== Segment start ==
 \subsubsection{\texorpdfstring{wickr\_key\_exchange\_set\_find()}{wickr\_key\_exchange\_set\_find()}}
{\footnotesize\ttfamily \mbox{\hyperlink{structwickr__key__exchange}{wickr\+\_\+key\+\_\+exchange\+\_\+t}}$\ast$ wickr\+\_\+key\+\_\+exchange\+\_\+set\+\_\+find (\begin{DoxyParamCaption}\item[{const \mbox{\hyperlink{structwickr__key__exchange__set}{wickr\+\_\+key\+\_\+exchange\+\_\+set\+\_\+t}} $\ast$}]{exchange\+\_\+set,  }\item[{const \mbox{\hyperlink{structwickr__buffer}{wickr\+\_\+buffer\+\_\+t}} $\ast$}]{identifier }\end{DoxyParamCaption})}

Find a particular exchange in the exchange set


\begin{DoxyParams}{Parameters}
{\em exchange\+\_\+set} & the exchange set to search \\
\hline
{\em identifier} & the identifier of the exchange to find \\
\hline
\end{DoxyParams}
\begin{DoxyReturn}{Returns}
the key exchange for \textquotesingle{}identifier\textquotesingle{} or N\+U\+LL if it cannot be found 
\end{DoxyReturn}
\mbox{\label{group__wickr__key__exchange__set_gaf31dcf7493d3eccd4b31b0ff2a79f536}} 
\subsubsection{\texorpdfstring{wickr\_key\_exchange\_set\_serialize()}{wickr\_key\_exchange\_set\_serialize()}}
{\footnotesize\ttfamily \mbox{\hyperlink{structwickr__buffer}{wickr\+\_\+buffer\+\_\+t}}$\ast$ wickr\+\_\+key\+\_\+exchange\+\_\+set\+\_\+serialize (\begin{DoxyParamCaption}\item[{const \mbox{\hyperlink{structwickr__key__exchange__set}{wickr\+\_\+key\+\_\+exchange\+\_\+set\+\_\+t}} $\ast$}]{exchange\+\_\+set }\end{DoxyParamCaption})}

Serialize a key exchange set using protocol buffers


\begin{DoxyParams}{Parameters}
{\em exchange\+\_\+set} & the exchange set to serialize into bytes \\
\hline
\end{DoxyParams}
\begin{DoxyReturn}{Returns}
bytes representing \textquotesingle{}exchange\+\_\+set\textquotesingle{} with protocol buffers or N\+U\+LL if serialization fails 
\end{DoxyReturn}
== Segment end ==
§ **Instructions to follow**: All records shown above are to be repeated exactly.

§ **Solution**:
 \subsubsection{\texorpdfstring{wickr\_key\_exchange\_set\_find()}{wickr\_key\_exchange\_set\_find()}}
{\footnotesize\ttfamily \mbox{\hyperlink{structwickr__key__exchange}{wickr\+\_\+key\+\_\+exchange\+\_\+t}}$\ast$ wickr\+\_\+key\+\_\+exchange\+\_\+set\+\_\+find (\begin{DoxyParamCaption}\item[{const \mbox{\hyperlink{structwickr__key__exchange__set}{wickr\+\_\+key\+\_\+exchange\+\_\+set\+\_\+t}} $\ast$}]{exchange\+\_\+set,  }\item[{const \mbox{\hyperlink{structwickr__buffer}{wickr\+\_\+buffer\+\_\+t}} $\ast$}]{identifier }\end{DoxyParamCaption})}

Find a particular exchange in the exchange set


\begin{DoxyParams}{Parameters}
{\em exchange\+\_\+set} & the exchange set to search \\
\hline
{\em identifier} & the identifier of the exchange to find \\
\hline
\end{DoxyParams}
\begin{DoxyReturn}{Returns}
the key exchange for \textquotesingle{}identifier\textquotesingle{} or N\+U\+LL if it cannot be found 
\end{DoxyReturn}
\mbox{\label{group__wickr__key__exchange__set_gaf31dcf7493d3eccd4b31b0ff2a79f536}} 
\subsubsection{\texorpdfstring{wickr\_key\_exchange\_set\_serialize()}{wickr\_key\_exchange\_set\_serialize()}}
{\footnotesize\ttfamily \mbox{\hyperlink{structwickr__buffer}{wickr\+\_\+buffer\+\_\+t}}$\ast$ wickr\+\_\+key\+\_\+exchange\+\_\+set\+\_\+serialize (\begin{DoxyParamCaption}\item[{const \mbox{\hyperlink{structwickr__key__exchange__set}{wickr\+\_\+key\+\_\+exchange\+\_\+set\+\_\+t}} $\ast$}]{exchange\+\_\+set }\end{DoxyParamCaption})}

Serialize a key exchange set using protocol buffers


\begin{DoxyParams}{Parameters}
{\em exchange\+\_\+set} & the exchange set to serialize into bytes \\
\hline
\end{DoxyParams}
\begin{DoxyReturn}{Returns}
bytes representing \textquotesingle{}exchange\+\_\+set\textquotesingle{} with protocol buffers or N\+U\+LL if serialization fails 
\end{DoxyReturn}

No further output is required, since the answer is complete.